It is reported that as he lay dying Nur-ad-Din said: ‘Only one thing causes me unhappiness, the thought of what will befall my family at the hands of Yusuf, son of Aiyub.’ Shortly after his kingdom was indeed being plundered, but the aggressor was his own nephew. Saif-ad-Din of Mosul was marching with his army commander, Gümüshtigin, to join his uncle’s Egyptian expedition when the news of his death reached him. The army at once divided, a detachment under Gümüshtigin, pushing on to Aleppo to win control of affairs there for Mosul while Saif-ad-Din turned away from the remote prospect of Egypt to the congenial business of conquest in the now leaderless lands of northern Syria. Sweeping westward, he took Nisibin, Edessa and ar-Raqqa. At Aleppo Gümüshtigin soon established himself among the ruling clique and in June he was made the leader of the delegation to Damascus to bring as-Salih back to Aleppo.

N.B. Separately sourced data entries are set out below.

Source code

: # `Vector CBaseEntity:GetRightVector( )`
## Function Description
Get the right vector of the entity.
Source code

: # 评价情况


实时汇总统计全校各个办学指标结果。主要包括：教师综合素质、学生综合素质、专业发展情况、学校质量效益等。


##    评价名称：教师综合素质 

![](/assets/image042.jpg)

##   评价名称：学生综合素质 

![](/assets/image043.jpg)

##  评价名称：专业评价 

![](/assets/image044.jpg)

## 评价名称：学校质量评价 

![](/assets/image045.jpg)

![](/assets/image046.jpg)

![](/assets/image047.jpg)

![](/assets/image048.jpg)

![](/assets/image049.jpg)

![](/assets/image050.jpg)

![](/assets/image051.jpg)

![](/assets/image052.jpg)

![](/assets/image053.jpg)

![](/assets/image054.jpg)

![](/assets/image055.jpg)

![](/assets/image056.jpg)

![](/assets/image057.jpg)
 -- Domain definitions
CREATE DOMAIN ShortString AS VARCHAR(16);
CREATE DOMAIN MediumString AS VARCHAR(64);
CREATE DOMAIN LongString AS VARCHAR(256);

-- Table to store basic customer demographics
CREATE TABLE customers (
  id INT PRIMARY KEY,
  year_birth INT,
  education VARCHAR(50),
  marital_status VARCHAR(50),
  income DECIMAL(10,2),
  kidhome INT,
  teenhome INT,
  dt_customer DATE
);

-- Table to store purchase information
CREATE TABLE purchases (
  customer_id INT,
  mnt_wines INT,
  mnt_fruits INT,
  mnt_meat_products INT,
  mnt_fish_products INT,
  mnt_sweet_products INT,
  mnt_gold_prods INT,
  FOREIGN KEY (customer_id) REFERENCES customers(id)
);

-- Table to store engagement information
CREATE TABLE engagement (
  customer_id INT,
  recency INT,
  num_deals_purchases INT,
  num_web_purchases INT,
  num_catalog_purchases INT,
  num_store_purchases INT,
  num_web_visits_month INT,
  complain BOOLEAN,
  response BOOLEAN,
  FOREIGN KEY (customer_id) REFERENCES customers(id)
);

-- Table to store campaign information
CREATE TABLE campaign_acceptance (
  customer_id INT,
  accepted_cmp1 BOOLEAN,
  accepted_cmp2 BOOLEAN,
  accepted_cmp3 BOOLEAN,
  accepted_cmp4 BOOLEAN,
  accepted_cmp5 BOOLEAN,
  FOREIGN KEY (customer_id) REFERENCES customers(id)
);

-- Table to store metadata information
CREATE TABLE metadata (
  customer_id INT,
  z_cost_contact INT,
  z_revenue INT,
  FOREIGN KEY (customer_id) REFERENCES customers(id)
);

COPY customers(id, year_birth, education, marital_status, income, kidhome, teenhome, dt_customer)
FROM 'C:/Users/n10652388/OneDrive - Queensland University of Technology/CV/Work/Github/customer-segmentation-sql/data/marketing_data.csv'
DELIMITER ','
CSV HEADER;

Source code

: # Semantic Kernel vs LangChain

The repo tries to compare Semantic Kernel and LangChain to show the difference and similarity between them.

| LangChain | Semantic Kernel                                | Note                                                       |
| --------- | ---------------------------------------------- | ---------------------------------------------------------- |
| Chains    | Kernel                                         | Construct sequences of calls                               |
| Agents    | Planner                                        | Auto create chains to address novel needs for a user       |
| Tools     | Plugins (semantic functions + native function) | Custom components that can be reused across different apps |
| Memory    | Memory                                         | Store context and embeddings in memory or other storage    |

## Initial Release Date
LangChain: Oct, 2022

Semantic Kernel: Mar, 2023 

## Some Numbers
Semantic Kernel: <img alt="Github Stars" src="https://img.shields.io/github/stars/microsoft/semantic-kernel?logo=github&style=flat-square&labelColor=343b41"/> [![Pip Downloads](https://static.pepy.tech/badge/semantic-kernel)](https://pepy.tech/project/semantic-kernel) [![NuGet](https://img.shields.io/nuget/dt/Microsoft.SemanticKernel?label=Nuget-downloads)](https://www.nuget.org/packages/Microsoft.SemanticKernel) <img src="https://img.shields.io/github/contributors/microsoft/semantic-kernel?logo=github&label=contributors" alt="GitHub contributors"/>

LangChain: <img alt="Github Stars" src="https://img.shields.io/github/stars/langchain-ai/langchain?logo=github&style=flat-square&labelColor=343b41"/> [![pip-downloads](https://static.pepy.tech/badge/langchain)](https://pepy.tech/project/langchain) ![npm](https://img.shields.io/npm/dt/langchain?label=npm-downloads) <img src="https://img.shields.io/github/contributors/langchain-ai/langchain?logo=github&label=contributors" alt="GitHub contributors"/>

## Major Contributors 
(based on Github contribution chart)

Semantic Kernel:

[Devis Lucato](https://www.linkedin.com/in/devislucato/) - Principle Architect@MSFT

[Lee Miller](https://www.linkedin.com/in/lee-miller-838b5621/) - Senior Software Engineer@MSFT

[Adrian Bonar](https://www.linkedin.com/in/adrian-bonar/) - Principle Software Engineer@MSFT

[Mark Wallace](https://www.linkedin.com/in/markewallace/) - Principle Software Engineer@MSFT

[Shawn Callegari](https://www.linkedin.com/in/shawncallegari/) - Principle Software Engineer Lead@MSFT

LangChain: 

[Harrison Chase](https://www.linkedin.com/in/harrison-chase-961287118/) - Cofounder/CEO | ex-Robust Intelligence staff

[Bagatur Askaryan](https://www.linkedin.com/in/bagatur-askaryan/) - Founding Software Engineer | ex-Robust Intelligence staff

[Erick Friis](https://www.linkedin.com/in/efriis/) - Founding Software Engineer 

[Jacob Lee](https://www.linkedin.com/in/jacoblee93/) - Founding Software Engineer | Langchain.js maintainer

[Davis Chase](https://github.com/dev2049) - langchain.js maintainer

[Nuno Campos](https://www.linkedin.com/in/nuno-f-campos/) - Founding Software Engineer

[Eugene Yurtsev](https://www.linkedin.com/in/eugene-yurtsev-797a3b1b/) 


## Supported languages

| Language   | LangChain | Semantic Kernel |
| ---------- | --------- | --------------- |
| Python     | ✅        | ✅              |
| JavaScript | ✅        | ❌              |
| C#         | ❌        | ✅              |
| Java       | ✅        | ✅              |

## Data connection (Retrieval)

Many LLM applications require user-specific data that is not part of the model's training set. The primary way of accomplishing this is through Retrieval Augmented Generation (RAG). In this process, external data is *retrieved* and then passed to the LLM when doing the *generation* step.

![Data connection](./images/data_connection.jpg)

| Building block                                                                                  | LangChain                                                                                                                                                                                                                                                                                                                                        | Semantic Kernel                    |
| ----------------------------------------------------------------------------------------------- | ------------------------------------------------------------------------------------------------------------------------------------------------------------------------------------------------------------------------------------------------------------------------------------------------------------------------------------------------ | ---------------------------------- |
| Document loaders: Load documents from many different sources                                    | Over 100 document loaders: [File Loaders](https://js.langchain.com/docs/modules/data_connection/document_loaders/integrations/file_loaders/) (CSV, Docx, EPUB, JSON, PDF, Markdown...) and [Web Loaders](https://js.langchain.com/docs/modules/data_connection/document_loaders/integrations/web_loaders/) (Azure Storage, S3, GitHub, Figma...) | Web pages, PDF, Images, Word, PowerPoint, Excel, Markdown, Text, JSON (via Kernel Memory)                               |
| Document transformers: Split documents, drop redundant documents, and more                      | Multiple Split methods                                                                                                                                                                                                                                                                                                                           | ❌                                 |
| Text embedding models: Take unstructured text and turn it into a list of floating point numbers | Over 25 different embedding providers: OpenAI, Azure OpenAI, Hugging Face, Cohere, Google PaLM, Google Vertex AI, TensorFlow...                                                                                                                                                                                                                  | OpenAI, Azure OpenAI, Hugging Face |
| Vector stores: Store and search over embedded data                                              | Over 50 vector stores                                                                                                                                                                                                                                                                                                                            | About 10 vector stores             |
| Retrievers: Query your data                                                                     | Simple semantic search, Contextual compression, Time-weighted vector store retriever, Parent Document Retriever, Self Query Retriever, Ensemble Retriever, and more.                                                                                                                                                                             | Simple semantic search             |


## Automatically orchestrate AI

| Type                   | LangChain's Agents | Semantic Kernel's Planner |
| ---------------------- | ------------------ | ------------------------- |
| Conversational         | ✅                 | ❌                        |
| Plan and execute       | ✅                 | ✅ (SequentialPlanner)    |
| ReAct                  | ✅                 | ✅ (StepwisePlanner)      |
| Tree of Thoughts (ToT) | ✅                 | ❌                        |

From the moment they had secured themselves the Dayah family had been determined to recover the young king. Shams-ad-Din had written to him, urging him to return to the capital, to supervise the operations against his cousin in al-Jazirah. It seems that the boy, prompted by his mother, favoured the move. Damascus was obliged to recognise Shams-ad-Din as regent and to surrender the heir. In the escort, headed by Gümüshtigin, which took him to Aleppo, were numerous Aleppan nobles who had feared to return before, expecting reprisals from the régime of the Dayah clan. They had no need to worry. Once back with the king firmly in his keeping, Gümüshtigin promptly had the brothers thrown into the city’s dungeons. The new régime at Aleppo began to look menacing to Damascus, and the city’s rulers looked about for new allies.

At first they, like Nur-ad-Din, had considered Saladin the chief threat to the Zengid establishment. Before evening fell on 15 May a messenger was riding post to Cairo to demand that Saladin recognise as-Salih as suzerain in Egypt as well as in Syria. Whereas the Zengid, Saif-ad-Din, had renounced his allegiance, Saladin ordered that the name of as-Salih be invoked in all the mosques of Egypt and the North African provinces. These loyal formalities were followed by an embassy to Damascus to do homage to the new king. As a telling earnest of the Egyptian ruler’s sincerity, it took with it coinage newly minted in Cairo, bearing the inscription of as-Salih.

As Saladin’s embassy was being prepared, the rulers of Damascus were reverting to traditional policy and negotiating with the Franks. Immediately the news of Nur-ad-Din’s death had reached Jerusalem, King Amalric had seized his chance to march on Banyas, the frontier fortress between the kingdom and Damascus. Ibn-al-Muqaddam hastened to meet the invaders and offered to buy them off handsomely and to release all Frankish prisoners in Damascus. He also pointed out the danger which Egypt could pose to both Syria and Jerusalem and proposed an alliance. The terms suited Amalric’s strategy – it seems likely that the campaign had been primarily intended to extract danegeld rather than conquer Damascus – they also suited his inclinations. He was a desperately sick man, dying on 11 July of dysentery, at the age of thirty-eight. Thus by mid-summer, barely two months after the death of the great king of Syria, his dominions were reverting to their constituent parts. Mosul was plundering the territories of Aleppo; Aleppo was preparing to force subjection on Damascus; Damascus was in alliance with the infidels. The death of Amalric, almost miraculously opportune, freed Saladin of the fear of Christian intervention as he prepared to intervene in the crumbling situation in Syria. The interest of Islam required that he put a stop to the opening rivalries; his own interests required that he establish himself before those rivalries should be settled. The rulers of Mosul, Aleppo and Damascus, members of the traditional Turkish ruling class, were agreed on one thing, if on nothing else: that the inheritance of Zengi and Nur-ad-Din should never fall to a mere Kurd, if they could prevent it. As things turned out, their divisions and suspicions were too deep, but to take advantage of their disunity Saladin had to take the initiative on every possible occasion.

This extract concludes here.